Knowledge of HIV status is another vital component of HIV prevention programmes and is the common gateway to both treatment and prevention. HIV counselling and testing (HCT) has been shown to be both efficacious in reducing risky sexual behaviours and cost-effective as a prevention intervention. However, denial and a lack of appreciation of vulnerability and risk has fostered low HIV testing rates. Discrimination and social marginalization continue to be experienced daily by people who are the most affected by HIV, further contributing to their reluctance to test for HIV.

There are also a number of new HIV prevention technologies, beyond the ABCs, that have become available in recent years. In 2005, male circumcision was proven to reduce HIV acquisition in men by about 60%. Since 2008, about 9 million adult men from 14 high HIV burden countries have had circumcisions for HIV prevention.

There is also compelling evidence that the use of antiretroviral drugs, like Tenofovir, as pre-exposure prophylaxis (PrEP) by HIV negative people can significantly slow the spread of HIV. If taken correctly and consistently, PrEP can markedly reduce the spread of HIV. Many countries, including South Africa, are moving towards the incorporation of PrEP into their national HIV programmes. The US and France have already approved the use of tenofovir-based PrEP. Roll-out of PrEP for female sex workers and men who have sex with men is beginning to gather pace, but for adolescents and young men and women in high-prevalence settings, it is still early days.

Oral PrEP could be a particularly important intervention in adolescent girls, who are often unable to negotiate mutual faithfulness and/or condom use with their male partners, as it uniquely offers them an opportunity to directly control their risk of acquiring HIV infection.  Initiatives like PEPFAR’s DREAMS project, which aims to empower young people to make their own decisions and establish an AIDS-free generation, includes a PrEP component for young women and adolescent girls.

One of the greatest challenges with the use of PrEP for HIV prevention is that some individuals do not take their tablets everyday as prescribed.  Research is therefore ongoing to find even better technologies to prevention HIV.  On the horizon as options for women are a number of long-acting antiretroviral-based HIV prevention options. The most noteworthy candidates are long-acting antiretroviral intravaginal rings and long-acting injectable antiretorivral drugs. If shown to be effective, these products may potentially improve adherence as they are less dependent on user compliance.  

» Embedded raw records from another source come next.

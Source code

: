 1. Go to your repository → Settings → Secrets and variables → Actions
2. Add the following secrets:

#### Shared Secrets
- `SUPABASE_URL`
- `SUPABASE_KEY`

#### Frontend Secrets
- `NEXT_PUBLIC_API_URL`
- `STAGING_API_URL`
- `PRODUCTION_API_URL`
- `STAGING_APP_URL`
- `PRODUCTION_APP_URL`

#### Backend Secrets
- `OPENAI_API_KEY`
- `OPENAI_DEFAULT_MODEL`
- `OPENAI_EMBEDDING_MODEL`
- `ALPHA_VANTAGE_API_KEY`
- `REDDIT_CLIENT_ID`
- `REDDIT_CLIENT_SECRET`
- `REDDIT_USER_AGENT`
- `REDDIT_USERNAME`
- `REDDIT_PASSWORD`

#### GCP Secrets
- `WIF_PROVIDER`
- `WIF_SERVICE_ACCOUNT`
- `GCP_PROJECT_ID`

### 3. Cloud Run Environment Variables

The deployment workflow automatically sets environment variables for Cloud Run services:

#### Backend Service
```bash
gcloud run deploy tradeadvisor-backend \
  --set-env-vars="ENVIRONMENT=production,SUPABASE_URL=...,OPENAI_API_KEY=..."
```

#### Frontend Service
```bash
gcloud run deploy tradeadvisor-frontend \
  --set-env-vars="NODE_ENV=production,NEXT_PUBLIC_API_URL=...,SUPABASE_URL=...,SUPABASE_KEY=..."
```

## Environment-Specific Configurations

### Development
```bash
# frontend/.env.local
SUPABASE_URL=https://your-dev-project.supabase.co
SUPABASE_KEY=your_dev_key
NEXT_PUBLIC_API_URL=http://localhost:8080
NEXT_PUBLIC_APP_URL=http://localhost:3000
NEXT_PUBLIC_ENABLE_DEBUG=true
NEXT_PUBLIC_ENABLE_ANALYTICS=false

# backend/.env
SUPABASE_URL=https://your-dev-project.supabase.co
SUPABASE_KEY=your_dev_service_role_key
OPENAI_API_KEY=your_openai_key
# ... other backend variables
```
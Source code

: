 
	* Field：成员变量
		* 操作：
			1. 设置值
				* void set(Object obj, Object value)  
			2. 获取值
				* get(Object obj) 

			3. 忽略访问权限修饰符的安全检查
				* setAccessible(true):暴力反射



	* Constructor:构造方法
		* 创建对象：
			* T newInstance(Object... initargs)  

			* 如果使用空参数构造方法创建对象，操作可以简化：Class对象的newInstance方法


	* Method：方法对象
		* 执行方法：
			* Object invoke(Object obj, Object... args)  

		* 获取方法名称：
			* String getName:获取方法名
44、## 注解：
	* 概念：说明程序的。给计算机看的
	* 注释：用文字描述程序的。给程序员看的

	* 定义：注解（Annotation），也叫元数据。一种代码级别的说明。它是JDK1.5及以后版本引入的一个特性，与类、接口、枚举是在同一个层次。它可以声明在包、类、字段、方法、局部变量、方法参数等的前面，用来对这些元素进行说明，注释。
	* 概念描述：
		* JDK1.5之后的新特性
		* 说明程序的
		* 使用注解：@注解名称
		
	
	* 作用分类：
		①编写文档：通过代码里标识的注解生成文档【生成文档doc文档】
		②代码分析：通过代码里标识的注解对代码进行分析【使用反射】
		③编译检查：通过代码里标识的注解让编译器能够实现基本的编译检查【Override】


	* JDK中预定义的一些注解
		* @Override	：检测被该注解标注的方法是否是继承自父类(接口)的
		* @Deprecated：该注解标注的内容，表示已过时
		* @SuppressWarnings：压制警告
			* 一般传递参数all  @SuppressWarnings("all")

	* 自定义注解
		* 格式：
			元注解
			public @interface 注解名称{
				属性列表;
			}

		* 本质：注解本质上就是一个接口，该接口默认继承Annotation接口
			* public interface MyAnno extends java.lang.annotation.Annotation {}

Results of trials on the monthly dapivirine intravaginal ring are anticipated in early 2016. Studies on long-acting antiretroviral injectable agents such as rilpivirine and cabotegravir, which can be administered every 2 months, are ongoing. Another potential new HIV prevention strategy on the horizon is the use of broadly neutralising antibodies as passive immunization to prevent HIV infection. Although the realisation of this strategy is still several years away, the isolation of a number of new broad and potent monoclonal antibodies over the past 5 years and promising new data showing the effectiveness of such a strategy in monkeys, has created a newfound enthusiasm for its potential as a non-antiretroviral based HIV prevention strategy. Ultimately, this approach could lead to a safe and effective vaccine against HIV.

Slowing the HIV epidemic in South Africa remains a major challenge. There is no room for complacency! There is much more that needs to be done. Combinations of several different HIV prevention options will be needed for “getting to zero”. We can do it by scaling up safe sex education, condom promotion, HIV counselling and testing, voluntary medical male circumcision for men, gender-based violence reduction and the use of antiretroviral drugs for both treatment and prevention.  Ultimately, we will also need new tools, especially for South Africa’s highest priority group for HIV prevention – young women and adolescent girls. The future holds great promise as science generates new effective HIV prevention strategies. Ultimately, the responsibility will fall on each us to realise the goal of “getting to zero”.